Skip to content

FaizarM/persistent-btree-project

Folders and files

NameName
Last commit message
Last commit date

Latest commit

 

History

2 Commits
 
 
 
 
 
 
 
 
 
 
 
 

Repository files navigation

Persistent B-Tree Storage Engine

A disk-backed B-Tree implementation in Python featuring fixed-size binary block storage, persistent metadata, an LRU buffer pool, deletion with rebalancing, structural validation, unit tests, and search-performance benchmarking.
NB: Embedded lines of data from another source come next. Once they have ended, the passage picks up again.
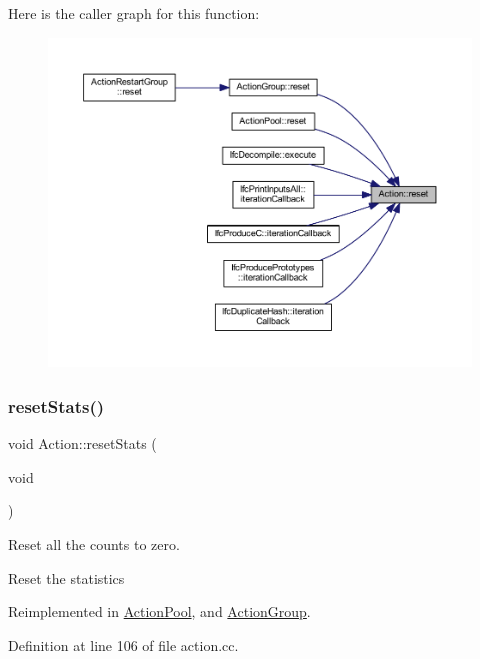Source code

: Here is the caller graph for this function\+:
\nopagebreak
\begin{figure}[H]
\begin{center}
\leavevmode
\includegraphics[width=350pt]{class_action_ac7c1cf16bb63e0741ba16be5179cf943_icgraph}
\end{center}
\end{figure}
\mbox{\label{class_action_a8ac616ae7f497202746a92c95e32821d}} 
\subsubsection{\texorpdfstring{resetStats()}{resetStats()}}
{\footnotesize\ttfamily void Action\+::reset\+Stats (\begin{DoxyParamCaption}\item[{void}]{ }\end{DoxyParamCaption})\hspace{0.3cm}{\ttfamily [virtual]}}



Reset all the counts to zero. 

Reset the statistics 

Reimplemented in \mbox{\hyperlink{class_action_pool_aef3e6dfc90703230f5f4e3fcdc626984}{Action\+Pool}}, and \mbox{\hyperlink{class_action_group_a536ed9307295585894a5f083415f2f77}{Action\+Group}}.



Definition at line 106 of file action.\+cc.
This project was built as a real-world data structures and storage systems project. It demonstrates how database-style indexes can persist tree nodes on disk while reducing repeated disk access through buffer pool caching.


Highlights

  • Persistent B-Tree stored in a binary file
  • Fixed-size block I/O through DiskManager
  • Serializable B-Tree nodes with block-based child references
  • Insert, search, update, delete, and sorted traversal
  • Standard B-Tree split, borrow, merge, and root-shrink operations
  • LRU BufferPoolManager with dirty-page flushing
  • Structural validation for B-Tree invariants
  • Unit test suite with 39 passing tests
  • Benchmark comparing search with and without buffer pool

Benchmark Result

Benchmark configuration:

Items inserted: 20,000
Search operations: 50,000
Minimum degree: 32
Block size: 4096 bytes
Buffer capacity: 256 blocks

Measured result on local machine:

Configuration Total Search Time Avg/Search Found Keys
Without Buffer Pool 11.176365 s 223.527 µs 25,000
With Buffer Pool 2.634216 s 52.684 µs 25,000

Buffer pool statistics:

Cache hits: 138,791
Cache misses: 10,644
Disk reads: 10,644
Disk writes during search: 0
Hit rate: 92.88%
Speedup: 4.24x

The benchmark shows that the buffer pool significantly improves repeated search performance by caching frequently accessed root and internal nodes.


Project Structure

persistent_btree_project/
├── README.md
├── requirements.txt
├── benchmark.py
├── btree/
│   ├── __init__.py
│   ├── disk_manager.py
│   ├── buffer_pool.py
│   ├── btree_node.py
│   └── persistent_btree.py
└── tests/
    ├── test_disk_manager.py
    ├── test_buffer_pool.py
    ├── test_btree_node.py
    └── test_persistent_btree.py

Requirements

This project uses only Python standard library modules.

Recommended version:

Python 3.10+

No external dependencies are required.


Quick Start

Clone the repository:

git clone https://github.com/FaizarM/persistent-btree-project.git
cd persistent-btree-project

Run all tests:

python -m unittest discover tests

Run the benchmark:

python benchmark.py

On Windows, if python is not recognized, use:

py -m unittest discover tests
py benchmark.py

Core Components

DiskManager

DiskManager handles low-level fixed-size block storage in a binary file.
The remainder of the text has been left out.